With the way to both boodle combines closed thus by the flight of their go-betweens, Mr. Folk might well have been stayed; but he wasn’t. He proceeded with his examination of witnesses, and to loosen their tongues he brought on the trials of Lehmann and Faulkner for perjury. They were well defended, but against them appeared, as against Meysenburg, President Turner, of the Suburban Railway, and Philip Stock, the brewery secretary. The perjurers were found guilty. Meanwhile Mr. Folk was trying through both Washington and Jefferson City to have Murrell and Kratz brought back. These regular channels failing, he applied to his sources of information in Murrell’s (the House) combine, and he soon learned that the fugitive was ill, without money, and unable to communicate with his wife or friends. Money that had been raised for him to flee with had been taken by others, and another fund sent to him by a fellow-boodler did not reach him. The fellow-boodler did, but he failed to deliver the money. Murrell wanted to come home, and Mr. Folk, glad to welcome him, let him come as far as a small town just outside of St. Louis. There he was held till Mr. Folk could arrange a coup and make sure of a witness to corroborate what Murrell should say; for, secure in the absence of Murrell, the whole House combine was denying everything. One day (in September, 1902) Mr. Folk called one of them, George F. Robertson, into his office.
They had a long talk together, and Mr. Folk asked him, as he had time and again, to tell what he knew about the Suburban deal.

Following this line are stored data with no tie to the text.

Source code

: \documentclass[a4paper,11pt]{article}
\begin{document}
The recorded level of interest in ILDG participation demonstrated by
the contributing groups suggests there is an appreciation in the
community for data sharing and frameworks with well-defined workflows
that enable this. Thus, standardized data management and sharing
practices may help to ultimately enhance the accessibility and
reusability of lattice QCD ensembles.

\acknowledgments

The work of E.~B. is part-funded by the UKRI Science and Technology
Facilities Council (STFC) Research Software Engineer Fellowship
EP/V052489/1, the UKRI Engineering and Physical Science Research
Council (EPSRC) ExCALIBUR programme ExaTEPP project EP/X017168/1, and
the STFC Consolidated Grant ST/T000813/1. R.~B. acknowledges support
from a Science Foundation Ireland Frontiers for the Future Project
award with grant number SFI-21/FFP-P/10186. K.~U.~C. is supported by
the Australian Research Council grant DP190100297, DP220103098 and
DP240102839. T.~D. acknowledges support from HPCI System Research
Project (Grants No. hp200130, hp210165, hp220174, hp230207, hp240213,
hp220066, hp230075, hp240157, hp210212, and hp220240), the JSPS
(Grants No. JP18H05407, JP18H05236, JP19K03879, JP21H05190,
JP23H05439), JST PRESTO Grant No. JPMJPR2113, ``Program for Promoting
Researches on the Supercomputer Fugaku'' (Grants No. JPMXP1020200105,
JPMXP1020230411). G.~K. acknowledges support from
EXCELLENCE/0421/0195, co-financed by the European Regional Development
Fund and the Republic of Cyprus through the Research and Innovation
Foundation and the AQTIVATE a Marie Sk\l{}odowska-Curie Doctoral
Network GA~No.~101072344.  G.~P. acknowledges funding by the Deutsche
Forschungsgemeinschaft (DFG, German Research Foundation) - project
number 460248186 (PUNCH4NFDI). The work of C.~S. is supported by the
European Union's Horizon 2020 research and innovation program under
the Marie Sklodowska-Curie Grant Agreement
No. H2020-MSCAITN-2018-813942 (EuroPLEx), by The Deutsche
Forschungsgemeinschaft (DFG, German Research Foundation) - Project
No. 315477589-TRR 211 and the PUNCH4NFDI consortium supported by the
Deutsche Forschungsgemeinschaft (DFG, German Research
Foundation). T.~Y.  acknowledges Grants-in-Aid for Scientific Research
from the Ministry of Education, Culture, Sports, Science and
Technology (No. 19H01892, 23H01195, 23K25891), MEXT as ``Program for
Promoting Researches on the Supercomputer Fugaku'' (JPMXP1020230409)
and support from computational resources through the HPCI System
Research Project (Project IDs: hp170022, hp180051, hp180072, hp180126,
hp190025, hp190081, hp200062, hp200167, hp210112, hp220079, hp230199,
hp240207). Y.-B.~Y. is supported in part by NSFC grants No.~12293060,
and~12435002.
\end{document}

“I have told you many times, Mr. Folk,” said Robertson, “that I know nothing about that.”
“What would you say if you should see Murrell here?” Mr. Folk asked.
“Murrell!” exclaimed Robertson. “That’s good, that is. Why, yes, I’d like to see Murrell.”
He was laughing as Mr. Folk went to the door and called, “Murrell.” Murrell walked in. Robertson’s smile passed. He gripped his seat, and arose like a man lifted by an electric shock. Once on his feet, he stood there staring as at a ghost.
“Murrell,” said Mr. Folk quietly, “the jig is up, isn’t it?”